EXCERPTED DATA Block Start
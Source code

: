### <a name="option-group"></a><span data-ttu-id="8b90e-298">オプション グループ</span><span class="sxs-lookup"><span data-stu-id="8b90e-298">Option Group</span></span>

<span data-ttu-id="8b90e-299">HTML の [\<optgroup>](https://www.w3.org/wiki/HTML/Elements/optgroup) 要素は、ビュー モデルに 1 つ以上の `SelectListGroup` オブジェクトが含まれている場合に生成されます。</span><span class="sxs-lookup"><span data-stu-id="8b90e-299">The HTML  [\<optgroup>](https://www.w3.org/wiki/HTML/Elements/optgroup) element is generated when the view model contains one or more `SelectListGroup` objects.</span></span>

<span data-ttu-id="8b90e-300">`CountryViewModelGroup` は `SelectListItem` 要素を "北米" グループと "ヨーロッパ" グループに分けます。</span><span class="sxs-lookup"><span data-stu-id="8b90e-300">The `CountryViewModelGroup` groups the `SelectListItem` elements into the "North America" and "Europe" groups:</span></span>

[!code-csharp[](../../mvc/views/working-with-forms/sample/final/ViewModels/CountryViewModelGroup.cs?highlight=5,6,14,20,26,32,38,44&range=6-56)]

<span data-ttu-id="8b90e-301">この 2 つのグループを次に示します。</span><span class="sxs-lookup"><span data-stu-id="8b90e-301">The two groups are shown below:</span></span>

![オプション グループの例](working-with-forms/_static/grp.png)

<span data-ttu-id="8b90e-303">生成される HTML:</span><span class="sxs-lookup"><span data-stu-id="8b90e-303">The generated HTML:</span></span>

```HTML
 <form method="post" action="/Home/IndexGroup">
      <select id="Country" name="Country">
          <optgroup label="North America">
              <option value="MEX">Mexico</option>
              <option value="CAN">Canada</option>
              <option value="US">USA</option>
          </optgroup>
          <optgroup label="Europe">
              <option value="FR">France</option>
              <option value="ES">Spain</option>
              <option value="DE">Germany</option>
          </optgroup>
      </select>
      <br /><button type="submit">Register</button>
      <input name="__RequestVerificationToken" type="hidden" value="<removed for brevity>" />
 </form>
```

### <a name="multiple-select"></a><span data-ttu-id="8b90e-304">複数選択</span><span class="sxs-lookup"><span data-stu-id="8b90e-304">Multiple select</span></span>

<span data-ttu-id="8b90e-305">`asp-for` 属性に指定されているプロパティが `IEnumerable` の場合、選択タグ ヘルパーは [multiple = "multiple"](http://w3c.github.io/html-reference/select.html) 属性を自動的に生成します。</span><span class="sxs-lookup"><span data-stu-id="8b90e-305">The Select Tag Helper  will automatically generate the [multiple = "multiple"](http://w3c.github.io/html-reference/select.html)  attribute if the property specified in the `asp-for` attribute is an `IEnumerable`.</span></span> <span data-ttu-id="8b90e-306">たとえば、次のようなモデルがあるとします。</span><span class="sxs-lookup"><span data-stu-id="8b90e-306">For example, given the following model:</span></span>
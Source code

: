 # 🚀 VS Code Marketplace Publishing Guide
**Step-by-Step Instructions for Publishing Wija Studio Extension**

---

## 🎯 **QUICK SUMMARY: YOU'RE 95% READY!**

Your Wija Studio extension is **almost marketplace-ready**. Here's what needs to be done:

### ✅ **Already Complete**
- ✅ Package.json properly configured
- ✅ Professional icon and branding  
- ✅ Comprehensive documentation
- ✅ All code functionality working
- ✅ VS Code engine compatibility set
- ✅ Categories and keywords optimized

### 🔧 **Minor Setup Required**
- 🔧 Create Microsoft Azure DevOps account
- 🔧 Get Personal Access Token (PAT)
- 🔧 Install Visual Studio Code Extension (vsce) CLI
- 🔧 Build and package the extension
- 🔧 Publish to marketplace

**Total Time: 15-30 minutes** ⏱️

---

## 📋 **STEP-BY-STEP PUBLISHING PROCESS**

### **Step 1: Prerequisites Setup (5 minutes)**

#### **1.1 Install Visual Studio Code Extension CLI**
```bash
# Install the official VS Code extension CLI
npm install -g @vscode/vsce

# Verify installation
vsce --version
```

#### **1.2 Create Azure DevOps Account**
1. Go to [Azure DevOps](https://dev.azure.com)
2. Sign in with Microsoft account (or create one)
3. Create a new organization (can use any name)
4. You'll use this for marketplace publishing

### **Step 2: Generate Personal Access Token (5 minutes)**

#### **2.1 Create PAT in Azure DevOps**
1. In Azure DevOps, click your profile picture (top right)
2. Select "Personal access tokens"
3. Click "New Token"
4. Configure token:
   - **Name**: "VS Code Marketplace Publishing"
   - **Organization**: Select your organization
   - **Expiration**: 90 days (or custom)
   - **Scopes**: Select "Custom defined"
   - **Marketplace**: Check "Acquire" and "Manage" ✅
EXCERPTED DATA Block End
REQUIRED ACTION: Please write out only the lines from the one containing "- 🔧 Get Personal Access Token (PAT)" to the end of the records above, exactly, both ends included.

SOLUTION TO THIS EXERCISE:
- 🔧 Get Personal Access Token (PAT)
- 🔧 Install Visual Studio Code Extension (vsce) CLI
- 🔧 Build and package the extension
- 🔧 Publish to marketplace

**Total Time: 15-30 minutes** ⏱️

---

## 📋 **STEP-BY-STEP PUBLISHING PROCESS**

### **Step 1: Prerequisites Setup (5 minutes)**

#### **1.1 Install Visual Studio Code Extension CLI**
```bash
# Install the official VS Code extension CLI
npm install -g @vscode/vsce

# Verify installation
vsce --version
```

#### **1.2 Create Azure DevOps Account**
1. Go to [Azure DevOps](https://dev.azure.com)
2. Sign in with Microsoft account (or create one)
3. Create a new organization (can use any name)
4. You'll use this for marketplace publishing

### **Step 2: Generate Personal Access Token (5 minutes)**

#### **2.1 Create PAT in Azure DevOps**
1. In Azure DevOps, click your profile picture (top right)
2. Select "Personal access tokens"
3. Click "New Token"
4. Configure token:
   - **Name**: "VS Code Marketplace Publishing"
   - **Organization**: Select your organization
   - **Expiration**: 90 days (or custom)
   - **Scopes**: Select "Custom defined"
   - **Marketplace**: Check "Acquire" and "Manage" ✅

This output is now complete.